Et l’aéronef de Victoria Smith n’était pas un quelconque jet privé : à près de cent mille pieds d’altitude, ils fonçaient vers le sud à trois fois la vitesse du son. Les deux moteurs étaient presque silencieux ; on n’entendait qu’un bourdonnement aigu qui semblait se vriller dans vos entrailles. Dehors, les clartés stellaire et solaire combinées réussissaient tout juste à donner des couleurs aux nuages en dessous d’eux. La planète était enveloppée de couches de nuages. Vus de cette altitude, même les plus hauts d’entre eux semblaient aplatis et ramassés sur eux-mêmes. De temps en temps, des canyons d’air libre s’ouvraient, et on entrevoyait de la glace et de la neige. Dans quelques minutes, ils atteindraient le détroit du Sud et quitteraient l’espace aérien de l’Accord. Le navigateur les informa qu’une escadre de chasseurs de l’Accord les accompagnait et qu’elle les escorterait jusqu’à l’aérodrome de l’ambassade à Pleinsud. Pour toute preuve de cette affirmation, Hrunkner n’apercevait qu’un reflet métallique de temps à autre dans le ciel au-dessus d’eux. Il soupira. Comme tout ce qui était important de nos jours, ils allaient trop vite et trop loin pour être vus par de simples mortels.

L’aéronef personnel du général Smith était en réalité un bombardier de reconnaissance supersonique, le genre d’engin qui devenait inutile avec l’arrivée des satellites.

— La Défense aérienne nous en a pratiquement fait cadeau, avait dit Smith lorsqu’ils étaient montés à bord. Quand l’air commencera à se condenser en neige, il sera bon à mettre à la ferraille.

Il y aurait alors une industrie des transports entièrement nouvelle. Des véhicules balistiques, peut-être ? Des flotteurs antigravitationnels ? Peut-être que ça n’avait pas d’importance. Si leur mission actuelle échouait, il risquait de pas y avoir d’industrie du tout, rien qu’un interminable combat au milieu des ruines.

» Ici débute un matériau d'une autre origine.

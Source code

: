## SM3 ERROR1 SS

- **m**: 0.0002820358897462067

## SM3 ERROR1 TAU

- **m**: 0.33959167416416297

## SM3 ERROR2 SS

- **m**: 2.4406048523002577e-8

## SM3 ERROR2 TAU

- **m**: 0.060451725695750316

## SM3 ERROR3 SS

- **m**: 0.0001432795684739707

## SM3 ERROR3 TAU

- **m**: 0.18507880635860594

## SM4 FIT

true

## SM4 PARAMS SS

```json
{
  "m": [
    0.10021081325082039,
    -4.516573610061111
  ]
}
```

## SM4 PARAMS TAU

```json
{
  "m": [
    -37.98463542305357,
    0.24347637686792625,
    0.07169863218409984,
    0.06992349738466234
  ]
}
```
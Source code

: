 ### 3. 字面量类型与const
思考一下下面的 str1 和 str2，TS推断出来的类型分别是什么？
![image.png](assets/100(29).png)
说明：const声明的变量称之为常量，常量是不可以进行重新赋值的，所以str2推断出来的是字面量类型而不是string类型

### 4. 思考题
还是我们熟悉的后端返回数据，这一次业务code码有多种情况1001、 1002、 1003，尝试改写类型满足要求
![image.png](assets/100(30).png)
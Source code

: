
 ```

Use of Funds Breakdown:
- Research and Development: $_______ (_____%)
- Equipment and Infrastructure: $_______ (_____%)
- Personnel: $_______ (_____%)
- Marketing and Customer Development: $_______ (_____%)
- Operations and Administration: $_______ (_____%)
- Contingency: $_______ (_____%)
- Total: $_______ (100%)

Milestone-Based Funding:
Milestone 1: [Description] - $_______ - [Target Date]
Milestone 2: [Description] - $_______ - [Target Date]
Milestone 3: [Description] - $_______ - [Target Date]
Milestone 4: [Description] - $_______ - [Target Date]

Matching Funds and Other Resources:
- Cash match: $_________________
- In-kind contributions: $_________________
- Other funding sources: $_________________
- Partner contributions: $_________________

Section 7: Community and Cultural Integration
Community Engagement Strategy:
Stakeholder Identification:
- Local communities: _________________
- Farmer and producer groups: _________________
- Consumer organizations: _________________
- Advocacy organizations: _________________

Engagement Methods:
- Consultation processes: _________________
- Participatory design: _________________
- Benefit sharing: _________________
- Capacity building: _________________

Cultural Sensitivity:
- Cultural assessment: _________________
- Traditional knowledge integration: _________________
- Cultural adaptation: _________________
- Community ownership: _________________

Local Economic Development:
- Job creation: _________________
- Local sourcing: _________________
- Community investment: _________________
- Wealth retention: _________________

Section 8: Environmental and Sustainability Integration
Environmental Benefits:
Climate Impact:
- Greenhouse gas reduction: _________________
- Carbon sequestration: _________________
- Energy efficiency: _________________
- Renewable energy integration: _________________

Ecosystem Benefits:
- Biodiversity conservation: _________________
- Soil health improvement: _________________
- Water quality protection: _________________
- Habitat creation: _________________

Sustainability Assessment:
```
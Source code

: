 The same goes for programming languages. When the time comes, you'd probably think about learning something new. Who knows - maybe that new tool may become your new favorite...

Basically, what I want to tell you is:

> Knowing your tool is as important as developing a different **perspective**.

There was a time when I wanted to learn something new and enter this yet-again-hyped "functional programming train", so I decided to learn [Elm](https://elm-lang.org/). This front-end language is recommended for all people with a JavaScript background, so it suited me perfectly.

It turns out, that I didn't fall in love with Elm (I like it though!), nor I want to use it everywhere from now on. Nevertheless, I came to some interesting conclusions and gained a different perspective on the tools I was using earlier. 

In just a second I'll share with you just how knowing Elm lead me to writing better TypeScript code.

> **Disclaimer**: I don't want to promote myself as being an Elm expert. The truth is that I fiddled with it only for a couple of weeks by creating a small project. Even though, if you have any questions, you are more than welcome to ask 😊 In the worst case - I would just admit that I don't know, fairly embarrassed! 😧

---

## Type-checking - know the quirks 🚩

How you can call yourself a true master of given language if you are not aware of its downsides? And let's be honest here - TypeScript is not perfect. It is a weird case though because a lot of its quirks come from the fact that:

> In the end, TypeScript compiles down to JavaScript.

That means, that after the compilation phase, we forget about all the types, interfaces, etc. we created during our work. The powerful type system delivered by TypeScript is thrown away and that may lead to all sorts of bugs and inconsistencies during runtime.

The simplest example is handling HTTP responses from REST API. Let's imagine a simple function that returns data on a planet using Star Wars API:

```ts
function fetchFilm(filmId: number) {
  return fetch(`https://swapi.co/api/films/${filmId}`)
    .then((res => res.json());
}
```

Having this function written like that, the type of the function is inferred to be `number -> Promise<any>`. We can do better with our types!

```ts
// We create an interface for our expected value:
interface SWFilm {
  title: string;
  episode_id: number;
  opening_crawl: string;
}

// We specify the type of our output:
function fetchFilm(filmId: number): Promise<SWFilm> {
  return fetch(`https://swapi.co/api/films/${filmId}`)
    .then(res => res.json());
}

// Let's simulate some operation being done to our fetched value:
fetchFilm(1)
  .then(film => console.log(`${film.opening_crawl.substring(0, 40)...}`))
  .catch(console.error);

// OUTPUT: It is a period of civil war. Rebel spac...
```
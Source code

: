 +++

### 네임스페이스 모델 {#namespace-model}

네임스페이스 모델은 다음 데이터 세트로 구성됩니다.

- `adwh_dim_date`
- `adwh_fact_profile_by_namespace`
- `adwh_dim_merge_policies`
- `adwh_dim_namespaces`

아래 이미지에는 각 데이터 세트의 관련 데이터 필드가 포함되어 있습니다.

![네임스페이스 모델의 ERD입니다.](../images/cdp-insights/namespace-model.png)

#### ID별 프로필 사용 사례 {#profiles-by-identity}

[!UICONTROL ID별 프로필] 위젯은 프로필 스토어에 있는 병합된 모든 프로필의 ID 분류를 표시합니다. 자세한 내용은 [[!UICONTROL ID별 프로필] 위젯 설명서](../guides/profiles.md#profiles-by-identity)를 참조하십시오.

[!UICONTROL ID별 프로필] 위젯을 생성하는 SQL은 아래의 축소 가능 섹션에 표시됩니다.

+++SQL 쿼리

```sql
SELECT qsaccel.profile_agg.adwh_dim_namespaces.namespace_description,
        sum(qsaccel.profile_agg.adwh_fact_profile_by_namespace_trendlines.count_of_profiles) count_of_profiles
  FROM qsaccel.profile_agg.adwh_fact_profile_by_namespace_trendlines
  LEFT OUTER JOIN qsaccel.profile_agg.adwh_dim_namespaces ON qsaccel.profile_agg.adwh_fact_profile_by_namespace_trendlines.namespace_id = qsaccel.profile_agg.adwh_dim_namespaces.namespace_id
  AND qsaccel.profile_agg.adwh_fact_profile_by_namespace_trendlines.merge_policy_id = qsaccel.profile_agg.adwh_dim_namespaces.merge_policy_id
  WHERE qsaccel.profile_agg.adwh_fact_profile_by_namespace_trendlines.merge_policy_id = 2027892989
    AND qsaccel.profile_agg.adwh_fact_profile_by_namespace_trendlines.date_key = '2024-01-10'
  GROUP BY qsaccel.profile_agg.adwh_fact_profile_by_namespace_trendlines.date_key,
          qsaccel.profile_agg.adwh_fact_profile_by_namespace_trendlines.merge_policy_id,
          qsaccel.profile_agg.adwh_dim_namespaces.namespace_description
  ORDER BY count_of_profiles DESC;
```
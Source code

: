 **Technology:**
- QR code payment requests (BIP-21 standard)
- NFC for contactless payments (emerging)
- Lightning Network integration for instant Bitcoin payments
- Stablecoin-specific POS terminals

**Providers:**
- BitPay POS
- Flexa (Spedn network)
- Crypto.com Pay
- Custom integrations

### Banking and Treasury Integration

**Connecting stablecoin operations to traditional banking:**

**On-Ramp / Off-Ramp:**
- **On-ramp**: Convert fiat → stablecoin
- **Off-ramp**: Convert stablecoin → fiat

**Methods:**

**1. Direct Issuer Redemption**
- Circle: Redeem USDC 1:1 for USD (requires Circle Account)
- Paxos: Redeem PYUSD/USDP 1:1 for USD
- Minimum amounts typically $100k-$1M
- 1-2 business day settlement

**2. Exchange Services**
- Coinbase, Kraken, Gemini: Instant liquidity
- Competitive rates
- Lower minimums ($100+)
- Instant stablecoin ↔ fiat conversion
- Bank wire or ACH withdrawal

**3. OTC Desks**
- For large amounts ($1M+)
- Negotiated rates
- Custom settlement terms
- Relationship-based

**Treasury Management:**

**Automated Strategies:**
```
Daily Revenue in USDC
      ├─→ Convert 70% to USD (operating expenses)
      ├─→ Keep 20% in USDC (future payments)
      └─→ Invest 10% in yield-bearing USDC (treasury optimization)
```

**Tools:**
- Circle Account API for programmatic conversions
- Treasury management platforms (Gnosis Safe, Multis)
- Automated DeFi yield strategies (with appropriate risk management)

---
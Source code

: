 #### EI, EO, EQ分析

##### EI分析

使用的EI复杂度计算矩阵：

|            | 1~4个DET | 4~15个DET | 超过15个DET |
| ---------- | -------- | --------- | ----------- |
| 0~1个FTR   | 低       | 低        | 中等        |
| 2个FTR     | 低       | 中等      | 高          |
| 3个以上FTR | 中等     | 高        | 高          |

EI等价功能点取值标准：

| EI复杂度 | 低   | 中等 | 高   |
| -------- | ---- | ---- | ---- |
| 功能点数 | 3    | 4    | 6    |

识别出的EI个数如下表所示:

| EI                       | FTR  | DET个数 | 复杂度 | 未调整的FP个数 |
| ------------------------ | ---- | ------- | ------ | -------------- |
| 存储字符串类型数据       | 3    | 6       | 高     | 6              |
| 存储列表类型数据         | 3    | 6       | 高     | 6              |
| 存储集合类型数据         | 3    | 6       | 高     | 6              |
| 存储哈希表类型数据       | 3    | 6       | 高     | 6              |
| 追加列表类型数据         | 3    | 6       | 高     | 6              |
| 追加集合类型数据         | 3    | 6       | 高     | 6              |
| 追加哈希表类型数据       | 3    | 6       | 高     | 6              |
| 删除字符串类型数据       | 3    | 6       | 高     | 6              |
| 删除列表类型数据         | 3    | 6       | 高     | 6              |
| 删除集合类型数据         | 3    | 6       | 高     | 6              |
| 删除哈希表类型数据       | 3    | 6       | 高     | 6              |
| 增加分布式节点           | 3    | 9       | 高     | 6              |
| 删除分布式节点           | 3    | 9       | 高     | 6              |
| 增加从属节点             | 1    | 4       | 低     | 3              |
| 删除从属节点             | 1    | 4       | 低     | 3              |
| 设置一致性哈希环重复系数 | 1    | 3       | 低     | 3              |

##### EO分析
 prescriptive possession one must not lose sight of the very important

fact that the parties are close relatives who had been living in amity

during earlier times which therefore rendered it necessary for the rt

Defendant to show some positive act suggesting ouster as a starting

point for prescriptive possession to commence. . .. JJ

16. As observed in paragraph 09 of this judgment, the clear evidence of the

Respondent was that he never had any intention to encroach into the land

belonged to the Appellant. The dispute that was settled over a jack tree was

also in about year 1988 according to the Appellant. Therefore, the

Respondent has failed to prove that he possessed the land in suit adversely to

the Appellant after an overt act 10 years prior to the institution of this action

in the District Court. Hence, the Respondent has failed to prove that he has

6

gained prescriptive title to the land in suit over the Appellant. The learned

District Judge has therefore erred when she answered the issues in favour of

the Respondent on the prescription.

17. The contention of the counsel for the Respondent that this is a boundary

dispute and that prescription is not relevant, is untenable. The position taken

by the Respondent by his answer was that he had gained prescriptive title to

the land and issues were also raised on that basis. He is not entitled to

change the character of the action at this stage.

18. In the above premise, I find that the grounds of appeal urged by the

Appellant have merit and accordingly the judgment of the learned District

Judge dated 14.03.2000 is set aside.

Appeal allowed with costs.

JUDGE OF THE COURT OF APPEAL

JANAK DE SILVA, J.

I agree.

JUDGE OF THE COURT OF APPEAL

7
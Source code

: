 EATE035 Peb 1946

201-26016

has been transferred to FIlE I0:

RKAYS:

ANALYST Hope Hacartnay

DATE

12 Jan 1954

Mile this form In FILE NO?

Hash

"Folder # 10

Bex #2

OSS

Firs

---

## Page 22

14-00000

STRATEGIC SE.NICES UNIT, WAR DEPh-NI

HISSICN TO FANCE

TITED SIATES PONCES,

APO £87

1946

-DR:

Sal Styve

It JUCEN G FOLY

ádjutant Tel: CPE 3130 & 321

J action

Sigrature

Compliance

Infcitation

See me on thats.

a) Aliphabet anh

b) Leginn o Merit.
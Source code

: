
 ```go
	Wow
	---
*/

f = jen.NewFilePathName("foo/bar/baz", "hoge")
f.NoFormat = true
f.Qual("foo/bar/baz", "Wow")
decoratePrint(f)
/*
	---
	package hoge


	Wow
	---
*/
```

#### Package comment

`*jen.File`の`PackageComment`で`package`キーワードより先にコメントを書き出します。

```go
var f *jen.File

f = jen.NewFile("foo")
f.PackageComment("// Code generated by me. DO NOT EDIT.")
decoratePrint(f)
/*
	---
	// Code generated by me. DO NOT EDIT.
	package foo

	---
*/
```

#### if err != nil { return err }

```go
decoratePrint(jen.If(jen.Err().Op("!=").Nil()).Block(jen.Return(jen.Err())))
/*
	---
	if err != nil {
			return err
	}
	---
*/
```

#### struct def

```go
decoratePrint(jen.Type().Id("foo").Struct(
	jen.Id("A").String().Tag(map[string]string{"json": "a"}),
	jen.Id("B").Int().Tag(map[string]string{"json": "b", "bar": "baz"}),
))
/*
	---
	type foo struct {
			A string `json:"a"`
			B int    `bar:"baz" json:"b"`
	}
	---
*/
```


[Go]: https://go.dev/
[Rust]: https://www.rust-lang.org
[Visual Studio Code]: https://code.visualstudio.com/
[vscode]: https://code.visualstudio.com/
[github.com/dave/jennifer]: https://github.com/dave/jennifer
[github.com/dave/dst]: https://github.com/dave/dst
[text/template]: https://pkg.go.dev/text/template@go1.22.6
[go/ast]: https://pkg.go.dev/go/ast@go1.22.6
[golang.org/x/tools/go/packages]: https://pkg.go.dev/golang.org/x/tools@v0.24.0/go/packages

Des ordinateurs et du matériel de télécommunications s’entassaient dans des casiers au centre du fuselage. Unnerby avait vu les dômes des lasers et des micro-ondes en montant dans l’aéronef. Les techniciens de vol étaient connectés au réseau militaire de l’Accord aussi confortablement que s’ils étaient restés à la Commanderie. Il n’y avait pas de stewards à bord. Unnerby et le général Smith étaient sanglés dans d’étroits perchoirs qui semblaient terriblement durs après les deux premières heures. Mais ils étaient probablement plus à l’aise que les combattants suspendus aux filets à l’arrière de l’aéronef. Une équipe de dix gardes du corps ; c’était tout ce que la générale avait en matière de protection rapprochée.

Victory ne disait rien, absorbée par son travail. Son assistant, Tim Downing, avait transporté à bord tout son matériel informatique : de lourds coffrets difficiles à manipuler qui devaient être très performants, très bien isolés, ou alors terriblement désuets. Depuis trois heures, elle était entourée d’une demi-douzaine d’écrans, dont la lumière étincelait faiblement dans tous ses yeux. Hrunkner se demanda ce qu’elle voyait. Ses réseaux militaires associés à tous les réseaux publics devaient lui procurer une vision quasi divine.